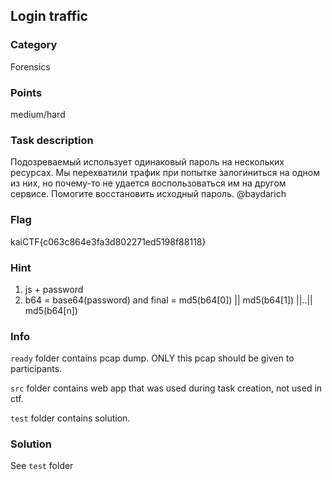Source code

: ## Login traffic

### Category
Forensics

### Points
medium/hard

### Task description
Подозреваемый использует одинаковый пароль на нескольких ресурсах. Мы перехватили трафик при попытке залогиниться на одном из них, но почему-то не удается воспользоваться им на другом сервисе. Помогите восстановить исходный пароль.
@baydarich

### Flag
kaiCTF{c063c864e3fa3d802271ed5198f88118}

### Hint
1. js + password
2. b64 = base64(password) and final = md5(b64[0]) || md5(b64[1]) ||..|| md5(b64[n])

### Info

`ready` folder contains pcap dump. ONLY this pcap should be given to participants.

`src` folder contains web app that was used during task creation, not used in ctf.

`test` folder contains solution.

### Solution
See `test` folder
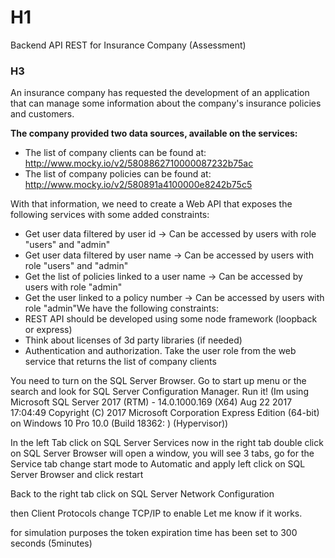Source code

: # H1
Backend API REST for Insurance Company (Assessment)
### H3
An insurance company has requested the development of an application that can manage some information about the company's insurance policies and customers.

**The company provided two data sources, available on the services:**
* The list of company clients can be found at: http://www.mocky.io/v2/5808862710000087232b75ac
* The list of company policies can be found at: http://www.mocky.io/v2/580891a4100000e8242b75c5

With that information, we need to create a Web API that exposes the following services with some added constraints:

- Get user data filtered by user id -> Can be accessed by users with role "users" and "admin"
- Get user data filtered by user name -> Can be accessed by users with role "users" and "admin"
- Get the list of policies linked to a user name -> Can be accessed by users with role "admin"
- Get the user linked to a policy number -> Can be accessed by users with role "admin"We have the following constraints:
- REST API should be developed using some node framework (loopback or express)
- Think about licenses of 3d party libraries (if needed)
- Authentication and authorization. Take the user role from the web service that returns the list of company clients 







You need to turn on the SQL Server Browser. Go to start up menu or the search and look for SQL Server Configuration Manager. Run it! (Im using Microsoft SQL Server 2017 (RTM) - 14.0.1000.169 (X64)   Aug 22 2017 17:04:49   Copyright (C) 2017 Microsoft Corporation  Express Edition (64-bit) on Windows 10 Pro 10.0 <X64> (Build 18362: ) (Hypervisor))

In the left Tab click on SQL Server Services
now in the right tab double click on SQL Server Browser
will open a window, you will see 3 tabs, go for the Service tab
change start mode to Automatic and apply
left click on SQL Server Browser and click restart

Back to the right tab click on SQL Server Network Configuration

then Client Protocols
change TCP/IP to enable
Let me know if it works.

for simulation purposes the token expiration time has been set to 300 seconds (5minutes)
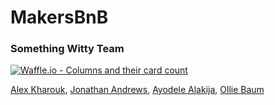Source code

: # MakersBnB
### Something Witty Team
[![Waffle.io - Columns and their card count](https://badge.waffle.io/JonathanAndrews/MakersBnB.svg?columns=all)](https://waffle.io/JonathanAndrews/MakersBnB)

[Alex Kharouk](https://github.com/kharouk), [Jonathan Andrews](https://github.com/JonathanAndrews), [Ayodele Alakija](https://github.com/alakijaayo), [Ollie Baum](https://github.com/olliebaum)
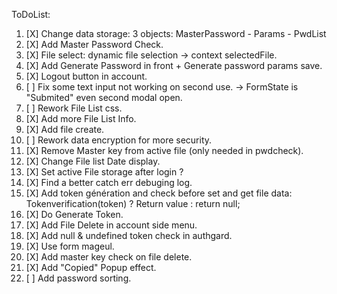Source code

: ToDoList:

1. [X] Change data storage: 3 objects: MasterPassword - Params - PwdList
2. [X] Add Master Password Check.
3. [X] File select: dynamic file selection -> context selectedFile.
4. [X] Add Generate Password in front + Generate password params save.
5. [X] Logout button in account.
6. [ ] Fix some text input not working on second use. -> FormState is "Submited" even second modal open.
7. [ ] Rework File List css.
8. [X] Add more File List Info.
9. [X] Add file create.
10. [ ] Rework data encryption for more security.
11. [X] Remove Master key from active file (only needed in pwdcheck).
12. [X] Change File list Date display.
13. [X] Set active File storage after login ?
14. [X] Find a better catch err debuging log.
15. [X] Add token génération and check before set and get file data: Tokenverification(token) ? Return value : return null;
16. [X] Do Generate Token.
17. [X] Add File Delete in account side menu.
18. [X] Add null & undefined token check in authgard.
19. [X] Use form mageul.
20. [X] Add master key check on file delete.
21. [X] Add "Copied" Popup effect.
22. [ ] Add password sorting.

**Exercise details:** Please give again the lines above between the line holding "on the services:**" and the line holding "- Authentication and", inclusive, exactly as they are and with nothing added.

**Written solution:**
**The company provided two data sources, available on the services:**
* The list of company clients can be found at: http://www.mocky.io/v2/5808862710000087232b75ac
* The list of company policies can be found at: http://www.mocky.io/v2/580891a4100000e8242b75c5

With that information, we need to create a Web API that exposes the following services with some added constraints:

- Get user data filtered by user id -> Can be accessed by users with role "users" and "admin"
- Get user data filtered by user name -> Can be accessed by users with role "users" and "admin"
- Get the list of policies linked to a user name -> Can be accessed by users with role "admin"
- Get the user linked to a policy number -> Can be accessed by users with role "admin"We have the following constraints:
- REST API should be developed using some node framework (loopback or express)
- Think about licenses of 3d party libraries (if needed)
- Authentication and authorization. Take the user role from the web service that returns the list of company clients 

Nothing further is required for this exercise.